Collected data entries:
○ ○ ○ ○ ○ ○ ○
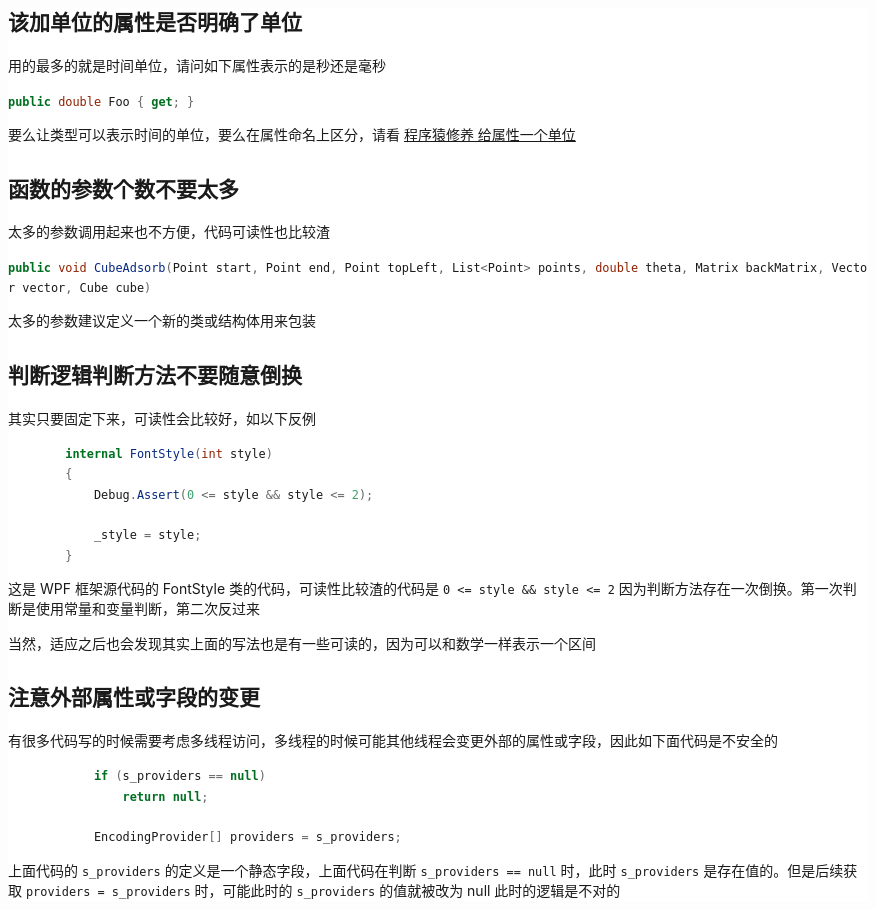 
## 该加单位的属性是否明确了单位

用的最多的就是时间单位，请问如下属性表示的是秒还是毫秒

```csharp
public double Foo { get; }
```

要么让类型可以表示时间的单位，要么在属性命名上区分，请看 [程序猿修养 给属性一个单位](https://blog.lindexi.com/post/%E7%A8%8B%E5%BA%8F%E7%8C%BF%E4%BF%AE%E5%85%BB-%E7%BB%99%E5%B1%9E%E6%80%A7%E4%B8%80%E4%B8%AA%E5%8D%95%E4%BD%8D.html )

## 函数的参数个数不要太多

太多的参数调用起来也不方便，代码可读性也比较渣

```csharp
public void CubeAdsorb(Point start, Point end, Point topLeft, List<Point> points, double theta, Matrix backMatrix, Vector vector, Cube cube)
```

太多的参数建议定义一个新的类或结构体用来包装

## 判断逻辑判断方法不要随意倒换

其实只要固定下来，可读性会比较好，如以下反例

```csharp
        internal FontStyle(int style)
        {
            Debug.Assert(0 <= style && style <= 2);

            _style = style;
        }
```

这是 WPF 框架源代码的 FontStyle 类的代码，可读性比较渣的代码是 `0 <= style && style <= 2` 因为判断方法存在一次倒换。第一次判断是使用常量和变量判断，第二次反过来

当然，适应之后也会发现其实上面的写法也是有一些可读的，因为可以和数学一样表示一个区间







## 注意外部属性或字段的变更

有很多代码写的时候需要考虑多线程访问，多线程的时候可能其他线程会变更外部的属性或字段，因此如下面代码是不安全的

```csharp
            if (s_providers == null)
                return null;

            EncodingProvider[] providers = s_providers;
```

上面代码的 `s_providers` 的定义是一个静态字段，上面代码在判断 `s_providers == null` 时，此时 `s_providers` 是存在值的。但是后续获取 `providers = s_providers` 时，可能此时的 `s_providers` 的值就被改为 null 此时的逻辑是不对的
○ ○ ○ ○ ○ ○ ○
WHAT THE EXERCISE ASKS: Look through the entries above; copy every line holding the string "FontStyle".

TASK RESPONSE:
        internal FontStyle(int style)
这是 WPF 框架源代码的 FontStyle 类的代码，可读性比较渣的代码是 `0 <= style && style <= 2` 因为判断方法存在一次倒换。第一次判断是使用常量和变量判断，第二次反过来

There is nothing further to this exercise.